The Fugitive was an enormous hit but 20 years later, when Spielberg and Lucas talk about the Hollywood implosion, The Fugitive is the kind of movie they’re not making anymore. Except for the train crash and the jump off the damn, it’s not a lot of huge spectacle. It’s mostly people running.

It’s a thriller, it’s a drama, it’s a mystery. There are a lot of other elements going on and it’s basically character driven. You care about Dr. Kimble because you believe he was really framed and there are some really bad people involved in setting him up. We’ve gotten into the world of eye candy and into the world where if it doesn’t have tons of eye candy where a 22-year-old in some other country can just enjoy watching it, then they hardly get made.
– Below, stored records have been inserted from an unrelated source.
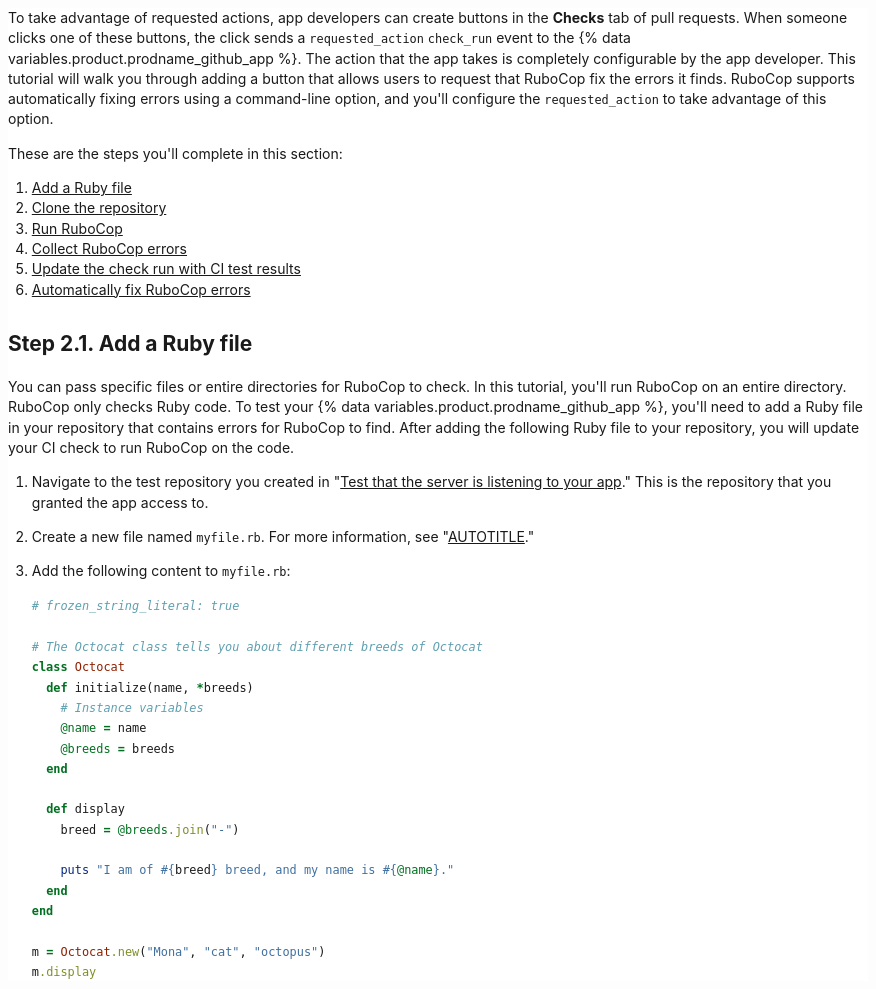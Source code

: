To take advantage of requested actions, app developers can create buttons in the **Checks** tab of pull requests. When someone clicks one of these buttons, the click sends a `requested_action` `check_run` event to the {% data variables.product.prodname_github_app %}. The action that the app takes is completely configurable by the app developer. This tutorial will walk you through adding a button that allows users to request that RuboCop fix the errors it finds. RuboCop supports automatically fixing errors using a command-line option, and you'll configure the `requested_action` to take advantage of this option.

These are the steps you'll complete in this section:

1. [Add a Ruby file](#step-21-add-a-ruby-file)
1. [Clone the repository](#step-22-clone-the-repository)
1. [Run RuboCop](#step-23-run-rubocop)
1. [Collect RuboCop errors](#step-24-collect-rubocop-errors)
1. [Update the check run with CI test results](#step-25-update-the-check-run-with-ci-test-results)
1. [Automatically fix RuboCop errors](#step-26-automatically-fix-rubocop-errors)

## Step 2.1. Add a Ruby file

You can pass specific files or entire directories for RuboCop to check. In this tutorial, you'll run RuboCop on an entire directory. RuboCop only checks Ruby code. To test your {% data variables.product.prodname_github_app %}, you'll need to add a Ruby file in your repository that contains errors for RuboCop to find. After adding the following Ruby file to your repository, you will update your CI check to run RuboCop on the code.

1. Navigate to the test repository you created in "[Test that the server is listening to your app](#test-that-the-server-is-listening-to-your-app)." This is the repository that you granted the app access to.
1. Create a new file named `myfile.rb`. For more information, see "[AUTOTITLE](/repositories/working-with-files/managing-files/creating-new-files)."
1. Add the following content to `myfile.rb`:

   ```ruby copy
   # frozen_string_literal: true

   # The Octocat class tells you about different breeds of Octocat
   class Octocat
     def initialize(name, *breeds)
       # Instance variables
       @name = name
       @breeds = breeds
     end

     def display
       breed = @breeds.join("-")

       puts "I am of #{breed} breed, and my name is #{@name}."
     end
   end

   m = Octocat.new("Mona", "cat", "octopus")
   m.display
   ```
It’s too bad because if you look at the numbers of The Fugitive, in today’s numbers it’s a billion dollar movie.

At the same time, they don’t know how to sell that movie or they’re not willing to take a chance to sell an American doctor story around the world. Now, Harrison was the biggest movie star in the world almost when we made that movie. Today there aren’t too many movie stars. It’s all about the movie, not the star.
 

Twenty years later, were there any stories about The Fugitive you hadn’t told yet that could go in that new behind the scenes documentary?

One of the stories that didn’t get in there was how the script evolved. When I was given the script, I was hired right after the premiere of Under Siege. Arnold Kopelson saw it and said, “I’ve got to show this to Harrison Ford.” He did and I got a call from the studio that Sunday that they wanted me to meet Harrison. He approved me as the director. In the script that I got, the one-armed man had been hired by the Gerard character, by the marshall, because Kimble had screwed up on the operating table on his wife. It was ridiculous.

Harrison committed to making this movie. How am I going to fix this? So I called my sister who was a nurse and I said, “Josie, we’ve got to figure out how to get a doctor in lots of trouble.” She went back to the hospital at Cedars Sinai and came back a couple days later with some input from some doctor friends and said, “Well, what if there’s drug protocol going on and a guy said, ‘It’s poison. It’s killing people. They’re bleeding.’” It became Devlin MacGregor which is ‘The Devil In MacGregor’ from Peter Macgregor-Scott, that’s how we came up with the name. It was called Provasic which was something that was going to clean out your arteries.

That became the whole basis of this pharmacy conspiracy and I think that really resounds today. It’s so true. It’s been going on. There’ve been books written. I’ve been asked to actually write comments on books about problems between drugs and Johnson & Johnson and some big firms that were involved. It’s very relevant in terms of the corporate greed involved in setting up the thriller.

I also feel, what I really appreciated seeing it recently again, was the Chicagoese of it. I’m from Chicago, I’ve made a lot of films in Chicago. It really captures the city in a wonderful way in terms of its casting and the way people sound and act. It sort of opened the doors to Chicago as a huge production center. “ER” was based upon a lot of what The Fugitive looked like. Batman [The Dark Knight] and all those other movies that shot in Chicago and produced by Warners were there because they had such great experience from the cooperation we got.